The Lord’s cursing of the fig tree (Matthew 21:18-20; Mark 11:12-14,20,21) is frequently misunderstood as nothing more than a petty tantrum thrown in response to a tree’s barrenness and Jesus’ unsatisfied appetite. However, if we set aside such childish thinking, we will better grasp why this event took place and was even recorded as part of the Holy Bible.

Read today’s Scripture in a fuller context: “[12] And on the morrow, when they were come from Bethany, he was hungry: [13] And seeing a fig tree afar off having leaves, he came, if haply he might find any thing thereon: and when he came to it, he found nothing but leaves; for the time of figs was not yet. [14] And Jesus answered and said unto it, No man eat fruit of thee hereafter for ever.

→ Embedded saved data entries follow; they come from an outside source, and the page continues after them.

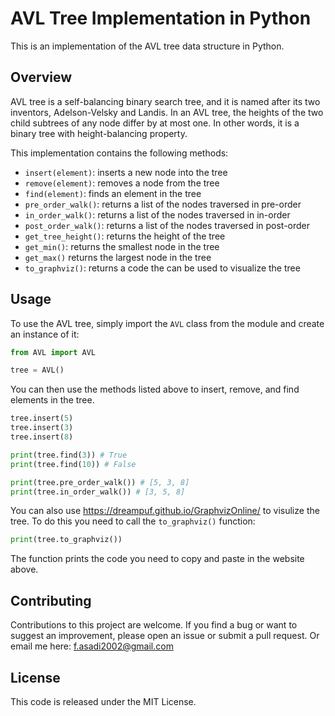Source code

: # AVL Tree Implementation in Python
This is an implementation of the AVL tree data structure in Python.

## Overview
AVL tree is a self-balancing binary search tree, and it is named after its two inventors, Adelson-Velsky and Landis. In an AVL tree, the heights of the two child subtrees of any node differ by at most one. In other words, it is a binary tree with height-balancing property.

This implementation contains the following methods:

- `insert(element)`: inserts a new node into the tree
- `remove(element)`: removes a node from the tree
- `find(element)`: finds an element in the tree
- `pre_order_walk()`: returns a list of the nodes traversed in pre-order
- `in_order_walk()`: returns a list of the nodes traversed in in-order
- `post_order_walk()`: returns a list of the nodes traversed in post-order
- `get_tree_height()`: returns the height of the tree
- `get_min()`: returns the smallest node in the tree
- `get_max()` returns the largest node in the tree
- `to_graphviz()`: returns a code the can be used to visualize the tree


## Usage
To use the AVL tree, simply import the `AVL` class from the module and create an instance of it:
```python
from AVL import AVL

tree = AVL()
```

You can then use the methods listed above to insert, remove, and find elements in the tree.

```python
tree.insert(5)
tree.insert(3)
tree.insert(8)

print(tree.find(3)) # True
print(tree.find(10)) # False

print(tree.pre_order_walk()) # [5, 3, 8]
print(tree.in_order_walk()) # [3, 5, 8]
```

You can also use https://dreampuf.github.io/GraphvizOnline/ to visulize the tree.
To do this you need to call the `to_graphviz()` function:
```python
print(tree.to_graphviz())
```
The function prints the code you need to copy and paste in the website above.


## Contributing
Contributions to this project are welcome. If you find a bug or want to suggest an improvement, please open an issue or submit a pull request.
Or email me here: f.asadi2002@gmail.com


## License
This code is released under the MIT License.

And his disciples heard it. [15] And they come to Jerusalem: and Jesus went into the temple, and began to cast out them that sold and bought in the temple, and overthrew the tables of the moneychangers, and the seats of them that sold doves; [16] And would not suffer that any man should carry any vessel through the temple. [17] And he taught, saying unto them, Is it not written, My house shall be called of all nations the house of prayer? but ye have made it a den of thieves. [18] And the scribes and chief priests heard it, and sought how they might destroy him: for they feared him, because all the people was astonished at his doctrine. [19] And when even was come, he went out of the city.” (You can also read Matthew’s account, Matthew 21:12-20, which is non-chronological.)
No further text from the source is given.